By Michel Rossignol

Lowertown is the oldest residential area of our city, and when it was surveyed in the early 1800s, many of its street names reflected the strong commitment to the British royal family of the Royal Engineers, who laid out the early Bytown grid.
Thus, from Augusta to Wurtemburg, the streets refer to the mother, daughter and sisters of George IV, King of the United Kingdom of Great Britain and Ireland from 1820 to 1830. The King’s mother was Queen Charlotte and his only child was Princess Charlotte Augusta of Wales. She married Prince Leopold of Saxe-Coburg-Saalfeld.
The name Wurtemburg came into the family when Charlotte, the King’s oldest sister, married King Frederick of Württemberg. This area is now part of the Federal Republic of Germany. Other spellings appeared over the years, for example, Wirtemberg on a 1832 Bytown map, but by 1842 it was recorded as Wurtemburg.
As the British royal family continued to strengthen its European royal ties, Wurtemburg to Augusta streets took on a renewed connection to this early history. In 1840, Queen Victoria married Prince Albert of Saxe-Cobourg and Gotha. In 1893, Princess Mary of Teck, whose father was a member of the Württemberg Royal House, married Prince George, who became King George V.

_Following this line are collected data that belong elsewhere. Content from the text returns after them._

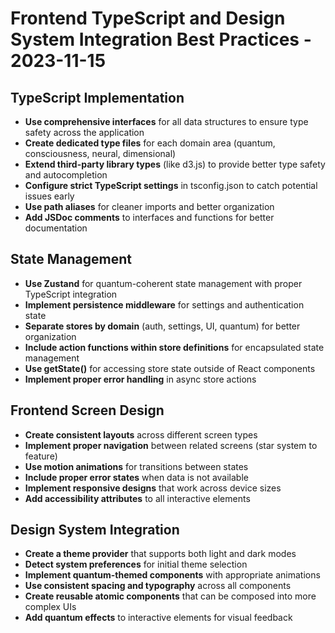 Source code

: # Frontend TypeScript and Design System Integration Best Practices - 2023-11-15

## TypeScript Implementation

- **Use comprehensive interfaces** for all data structures to ensure type safety across the application
- **Create dedicated type files** for each domain area (quantum, consciousness, neural, dimensional)
- **Extend third-party library types** (like d3.js) to provide better type safety and autocompletion
- **Configure strict TypeScript settings** in tsconfig.json to catch potential issues early
- **Use path aliases** for cleaner imports and better organization
- **Add JSDoc comments** to interfaces and functions for better documentation

## State Management

- **Use Zustand** for quantum-coherent state management with proper TypeScript integration
- **Implement persistence middleware** for settings and authentication state
- **Separate stores by domain** (auth, settings, UI, quantum) for better organization
- **Include action functions within store definitions** for encapsulated state management
- **Use getState()** for accessing store state outside of React components
- **Implement proper error handling** in async store actions

## Frontend Screen Design

- **Create consistent layouts** across different screen types
- **Implement proper navigation** between related screens (star system to feature)
- **Use motion animations** for transitions between states
- **Include proper error states** when data is not available
- **Implement responsive designs** that work across device sizes
- **Add accessibility attributes** to all interactive elements

## Design System Integration

- **Create a theme provider** that supports both light and dark modes
- **Detect system preferences** for initial theme selection
- **Implement quantum-themed components** with appropriate animations
- **Use consistent spacing and typography** across all components
- **Create reusable atomic components** that can be composed into more complex UIs
- **Add quantum effects** to interactive elements for visual feedback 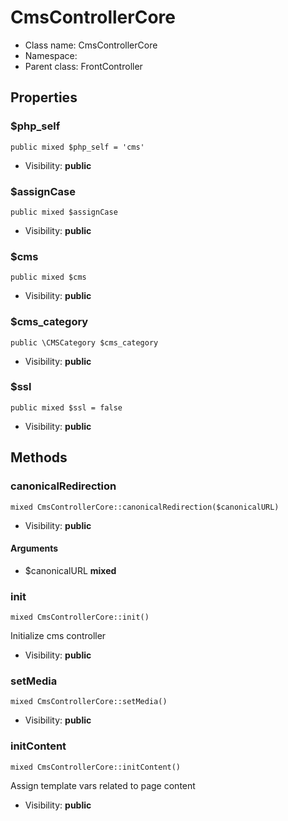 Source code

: CmsControllerCore
===============






* Class name: CmsControllerCore
* Namespace: 
* Parent class: FrontController





Properties
----------


### $php_self

    public mixed $php_self = 'cms'





* Visibility: **public**


### $assignCase

    public mixed $assignCase





* Visibility: **public**


### $cms

    public mixed $cms





* Visibility: **public**


### $cms_category

    public \CMSCategory $cms_category





* Visibility: **public**


### $ssl

    public mixed $ssl = false





* Visibility: **public**


Methods
-------


### canonicalRedirection

    mixed CmsControllerCore::canonicalRedirection($canonicalURL)





* Visibility: **public**


#### Arguments
* $canonicalURL **mixed**



### init

    mixed CmsControllerCore::init()

Initialize cms controller



* Visibility: **public**




### setMedia

    mixed CmsControllerCore::setMedia()





* Visibility: **public**




### initContent

    mixed CmsControllerCore::initContent()

Assign template vars related to page content



* Visibility: **public**



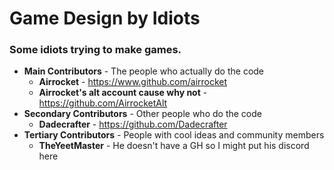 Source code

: # Game Design by Idiots

### Some idiots trying to make games.

* **Main Contributors** - The people who actually do the code
  * **Airrocket** - https://www.github.com/airrocket
  * **Airrocket's alt account cause why not** - https://github.com/AirrocketAlt
* **Secondary Contributors** - Other people who do the code
  * **Dadecrafter** - https://github.com/Dadecrafter
* **Tertiary Contributors** - People with cool ideas and community members
  * **TheYeetMaster** - He doesn't have a GH so I might put his discord here 
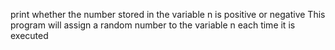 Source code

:print whether the number stored in the variable n is positive or negative
This program will assign a random number to the variable n each time it is executed
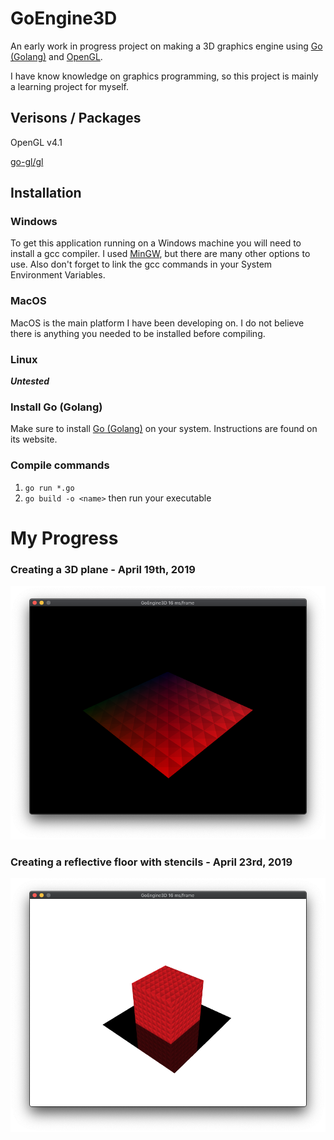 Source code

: # GoEngine3D

An early work in progress project on making a 3D graphics engine using [Go (Golang)](https://golang.org/) and [OpenGL](https://www.opengl.org/).

I have know knowledge on graphics programming, so this project is mainly a learning project for myself.

## Verisons / Packages
OpenGL v4.1

[go-gl/gl](https://github.com/go-gl/gl)

## Installation

### Windows
To get this application running on a Windows machine you will need to install a gcc compiler.
I used [MinGW](https://mingw-w64.org/doku.php), but there are many other options to use.
Also don't forget to link the gcc commands in your System Environment Variables.

### MacOS
MacOS is the main platform I have been developing on. I do not believe there is anything you needed to be installed before compiling.

### Linux
***Untested***


### Install Go (Golang)
Make sure to install [Go (Golang)](https://golang.org/) on your system. Instructions are found on its website.

### Compile commands
1. `go run *.go`
2. `go build -o <name>` then run your executable


# My Progress
### Creating a 3D plane - April 19th, 2019
![3D Plane](/documentation/3dPlane.png)

### Creating a reflective floor with stencils - April 23rd, 2019
![Reflective Floor](/documentation/reflectiveFloor.png)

Perhaps it was the association with royalty that led Wurtemburg to be part of a route for royalty during visits to the capital. Thus, in 1927, Edward, then Prince of Wales, travelled along Wurtemburg to Laurier House for dinner with Prime Minister Mackenzie King. So when you walk on Wurtemburg and other Lowertown streets named for royalty, think of the links to Queen Elizabeth II, the longest reigning British monarch, and her many ancestors.